(Dataset)
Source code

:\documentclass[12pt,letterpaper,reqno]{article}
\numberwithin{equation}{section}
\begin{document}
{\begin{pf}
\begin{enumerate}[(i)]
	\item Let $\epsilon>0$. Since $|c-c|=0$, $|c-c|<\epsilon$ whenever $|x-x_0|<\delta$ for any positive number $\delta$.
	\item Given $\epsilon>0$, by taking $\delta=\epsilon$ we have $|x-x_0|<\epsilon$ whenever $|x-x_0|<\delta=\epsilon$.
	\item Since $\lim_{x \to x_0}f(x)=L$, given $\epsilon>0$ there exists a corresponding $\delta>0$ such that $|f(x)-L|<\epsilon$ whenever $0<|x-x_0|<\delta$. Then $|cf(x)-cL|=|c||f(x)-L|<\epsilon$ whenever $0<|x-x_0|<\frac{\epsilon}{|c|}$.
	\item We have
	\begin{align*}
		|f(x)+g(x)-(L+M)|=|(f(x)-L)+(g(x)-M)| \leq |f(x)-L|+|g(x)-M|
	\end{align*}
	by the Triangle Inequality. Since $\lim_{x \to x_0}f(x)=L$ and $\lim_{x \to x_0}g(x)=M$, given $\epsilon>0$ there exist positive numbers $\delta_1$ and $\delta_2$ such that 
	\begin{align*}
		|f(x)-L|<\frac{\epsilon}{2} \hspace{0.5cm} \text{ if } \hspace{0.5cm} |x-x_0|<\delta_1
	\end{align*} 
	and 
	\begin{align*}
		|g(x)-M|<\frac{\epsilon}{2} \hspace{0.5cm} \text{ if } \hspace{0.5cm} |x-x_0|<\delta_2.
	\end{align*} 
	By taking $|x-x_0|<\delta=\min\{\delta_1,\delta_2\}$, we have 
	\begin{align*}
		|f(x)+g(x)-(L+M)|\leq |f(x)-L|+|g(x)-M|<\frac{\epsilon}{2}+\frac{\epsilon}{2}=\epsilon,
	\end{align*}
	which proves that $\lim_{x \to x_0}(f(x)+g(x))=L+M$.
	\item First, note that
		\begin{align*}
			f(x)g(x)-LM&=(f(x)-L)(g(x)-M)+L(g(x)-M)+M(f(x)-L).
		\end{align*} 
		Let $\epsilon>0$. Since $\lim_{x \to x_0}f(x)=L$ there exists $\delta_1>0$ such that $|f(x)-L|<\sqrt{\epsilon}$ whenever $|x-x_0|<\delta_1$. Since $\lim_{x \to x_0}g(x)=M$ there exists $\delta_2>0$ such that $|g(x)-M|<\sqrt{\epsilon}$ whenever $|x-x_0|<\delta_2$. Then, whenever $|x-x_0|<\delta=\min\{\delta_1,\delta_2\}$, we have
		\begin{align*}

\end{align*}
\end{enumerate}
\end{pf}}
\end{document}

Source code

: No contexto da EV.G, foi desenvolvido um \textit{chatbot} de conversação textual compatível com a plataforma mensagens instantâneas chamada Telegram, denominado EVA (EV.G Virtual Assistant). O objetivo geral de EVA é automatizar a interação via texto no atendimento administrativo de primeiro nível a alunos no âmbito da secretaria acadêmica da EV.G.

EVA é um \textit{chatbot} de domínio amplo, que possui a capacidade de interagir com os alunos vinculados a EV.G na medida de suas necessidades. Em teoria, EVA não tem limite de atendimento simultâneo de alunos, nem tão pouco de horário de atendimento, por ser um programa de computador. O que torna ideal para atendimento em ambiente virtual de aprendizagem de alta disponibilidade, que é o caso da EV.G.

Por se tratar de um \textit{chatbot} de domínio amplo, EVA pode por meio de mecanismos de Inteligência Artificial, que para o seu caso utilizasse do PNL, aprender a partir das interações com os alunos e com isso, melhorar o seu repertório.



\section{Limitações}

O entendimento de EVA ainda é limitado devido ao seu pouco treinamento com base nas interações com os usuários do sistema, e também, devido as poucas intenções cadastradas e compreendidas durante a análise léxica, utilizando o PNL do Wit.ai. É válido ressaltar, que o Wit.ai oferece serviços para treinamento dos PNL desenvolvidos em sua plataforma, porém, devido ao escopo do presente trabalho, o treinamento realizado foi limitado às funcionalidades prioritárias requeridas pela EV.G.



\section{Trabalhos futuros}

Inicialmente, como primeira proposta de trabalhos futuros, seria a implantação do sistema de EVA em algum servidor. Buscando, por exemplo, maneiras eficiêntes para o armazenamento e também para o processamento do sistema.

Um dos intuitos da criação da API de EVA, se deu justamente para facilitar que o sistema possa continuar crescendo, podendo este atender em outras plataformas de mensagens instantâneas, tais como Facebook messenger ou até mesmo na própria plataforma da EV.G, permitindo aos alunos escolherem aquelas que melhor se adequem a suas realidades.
(End Dataset)
(Dataset)
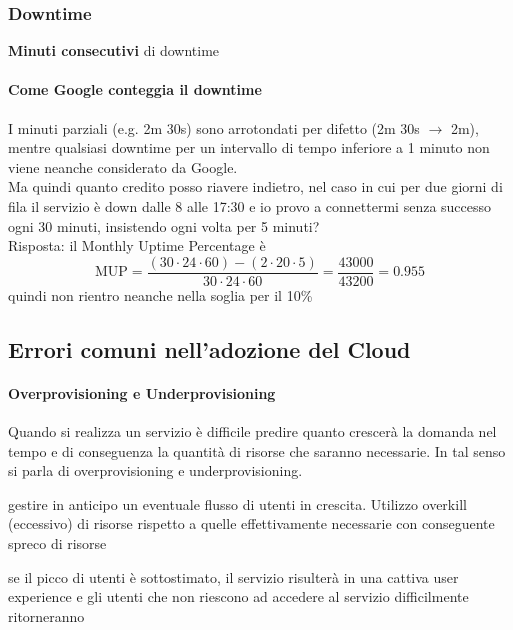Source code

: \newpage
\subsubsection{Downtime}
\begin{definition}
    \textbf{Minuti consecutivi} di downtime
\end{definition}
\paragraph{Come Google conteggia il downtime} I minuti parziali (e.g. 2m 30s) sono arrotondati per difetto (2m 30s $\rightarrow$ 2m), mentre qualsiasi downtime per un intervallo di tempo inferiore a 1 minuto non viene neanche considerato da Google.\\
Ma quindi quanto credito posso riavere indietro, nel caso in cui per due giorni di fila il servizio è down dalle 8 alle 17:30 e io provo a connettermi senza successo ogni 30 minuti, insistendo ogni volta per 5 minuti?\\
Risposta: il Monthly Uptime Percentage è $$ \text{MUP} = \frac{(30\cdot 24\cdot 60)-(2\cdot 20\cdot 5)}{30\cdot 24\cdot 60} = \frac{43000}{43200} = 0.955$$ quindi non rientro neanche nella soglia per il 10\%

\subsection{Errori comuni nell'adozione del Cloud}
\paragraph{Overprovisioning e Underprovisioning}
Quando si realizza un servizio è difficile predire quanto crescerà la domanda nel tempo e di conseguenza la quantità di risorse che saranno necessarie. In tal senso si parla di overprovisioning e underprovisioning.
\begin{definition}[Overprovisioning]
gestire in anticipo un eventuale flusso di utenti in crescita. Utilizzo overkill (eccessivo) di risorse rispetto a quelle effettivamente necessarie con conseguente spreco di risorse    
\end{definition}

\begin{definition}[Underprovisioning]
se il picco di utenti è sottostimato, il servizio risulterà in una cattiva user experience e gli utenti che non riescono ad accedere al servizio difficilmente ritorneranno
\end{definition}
(End Dataset)
(Dataset)
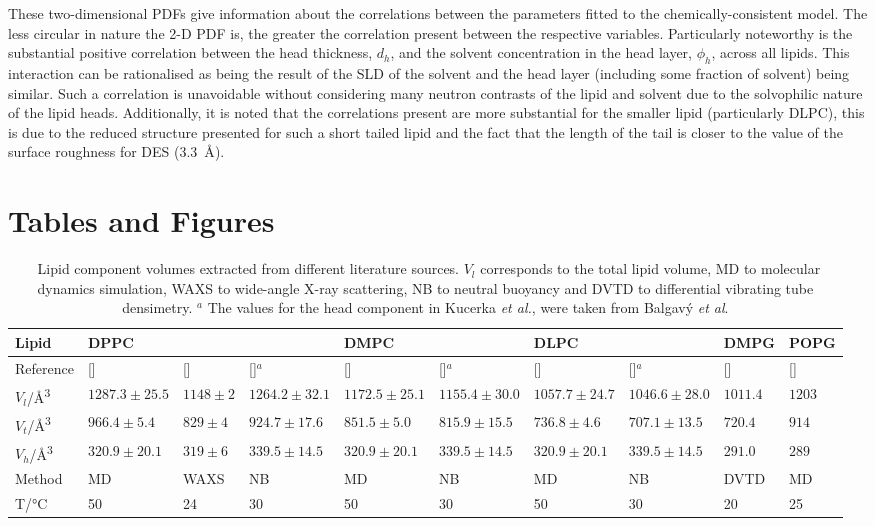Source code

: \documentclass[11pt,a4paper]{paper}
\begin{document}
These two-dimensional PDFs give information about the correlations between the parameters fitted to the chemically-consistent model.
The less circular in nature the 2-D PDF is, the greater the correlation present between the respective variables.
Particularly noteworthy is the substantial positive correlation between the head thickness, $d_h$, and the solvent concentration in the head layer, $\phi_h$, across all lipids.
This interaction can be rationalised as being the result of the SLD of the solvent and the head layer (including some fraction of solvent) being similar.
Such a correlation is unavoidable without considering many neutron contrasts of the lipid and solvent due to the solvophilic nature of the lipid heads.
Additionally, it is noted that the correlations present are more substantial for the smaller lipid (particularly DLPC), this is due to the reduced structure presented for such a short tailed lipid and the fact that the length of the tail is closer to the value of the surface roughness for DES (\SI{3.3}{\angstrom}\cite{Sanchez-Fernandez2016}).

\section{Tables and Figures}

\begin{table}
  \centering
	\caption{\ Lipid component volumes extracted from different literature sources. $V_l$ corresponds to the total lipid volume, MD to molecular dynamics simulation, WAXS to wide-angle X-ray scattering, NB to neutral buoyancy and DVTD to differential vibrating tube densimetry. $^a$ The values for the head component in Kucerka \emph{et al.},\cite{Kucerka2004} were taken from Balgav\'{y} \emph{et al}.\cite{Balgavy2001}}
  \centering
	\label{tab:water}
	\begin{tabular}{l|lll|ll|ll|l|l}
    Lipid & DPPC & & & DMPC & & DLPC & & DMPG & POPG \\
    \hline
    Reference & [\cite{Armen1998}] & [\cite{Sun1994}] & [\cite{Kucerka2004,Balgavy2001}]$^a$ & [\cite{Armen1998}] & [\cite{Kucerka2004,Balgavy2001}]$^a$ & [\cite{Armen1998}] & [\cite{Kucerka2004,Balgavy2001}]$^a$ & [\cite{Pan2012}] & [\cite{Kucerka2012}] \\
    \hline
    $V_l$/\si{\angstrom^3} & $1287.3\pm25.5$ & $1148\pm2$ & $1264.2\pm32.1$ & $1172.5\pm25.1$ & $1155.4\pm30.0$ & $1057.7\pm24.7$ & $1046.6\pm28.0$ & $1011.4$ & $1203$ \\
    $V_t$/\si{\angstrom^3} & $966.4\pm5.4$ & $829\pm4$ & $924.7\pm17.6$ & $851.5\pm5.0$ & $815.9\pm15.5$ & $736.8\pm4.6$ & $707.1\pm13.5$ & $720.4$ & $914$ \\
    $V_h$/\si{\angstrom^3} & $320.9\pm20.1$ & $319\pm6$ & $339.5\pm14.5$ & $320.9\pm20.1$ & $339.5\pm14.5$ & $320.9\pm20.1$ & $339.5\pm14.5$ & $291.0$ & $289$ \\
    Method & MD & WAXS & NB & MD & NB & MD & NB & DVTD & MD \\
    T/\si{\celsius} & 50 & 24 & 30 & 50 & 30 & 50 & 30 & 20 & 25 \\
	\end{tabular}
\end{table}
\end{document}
(End Dataset)
- Task item
Search the records for the string "cite" and report each line that has it.

- The answer
Additionally, it is noted that the correlations present are more substantial for the smaller lipid (particularly DLPC), this is due to the reduced structure presented for such a short tailed lipid and the fact that the length of the tail is closer to the value of the surface roughness for DES (\SI{3.3}{\angstrom}\cite{Sanchez-Fernandez2016}).
	\caption{\ Lipid component volumes extracted from different literature sources. $V_l$ corresponds to the total lipid volume, MD to molecular dynamics simulation, WAXS to wide-angle X-ray scattering, NB to neutral buoyancy and DVTD to differential vibrating tube densimetry. $^a$ The values for the head component in Kucerka \emph{et al.},\cite{Kucerka2004} were taken from Balgav\'{y} \emph{et al}.\cite{Balgavy2001}}
    Reference & [\cite{Armen1998}] & [\cite{Sun1994}] & [\cite{Kucerka2004,Balgavy2001}]$^a$ & [\cite{Armen1998}] & [\cite{Kucerka2004,Balgavy2001}]$^a$ & [\cite{Armen1998}] & [\cite{Kucerka2004,Balgavy2001}]$^a$ & [\cite{Pan2012}] & [\cite{Kucerka2012}] \\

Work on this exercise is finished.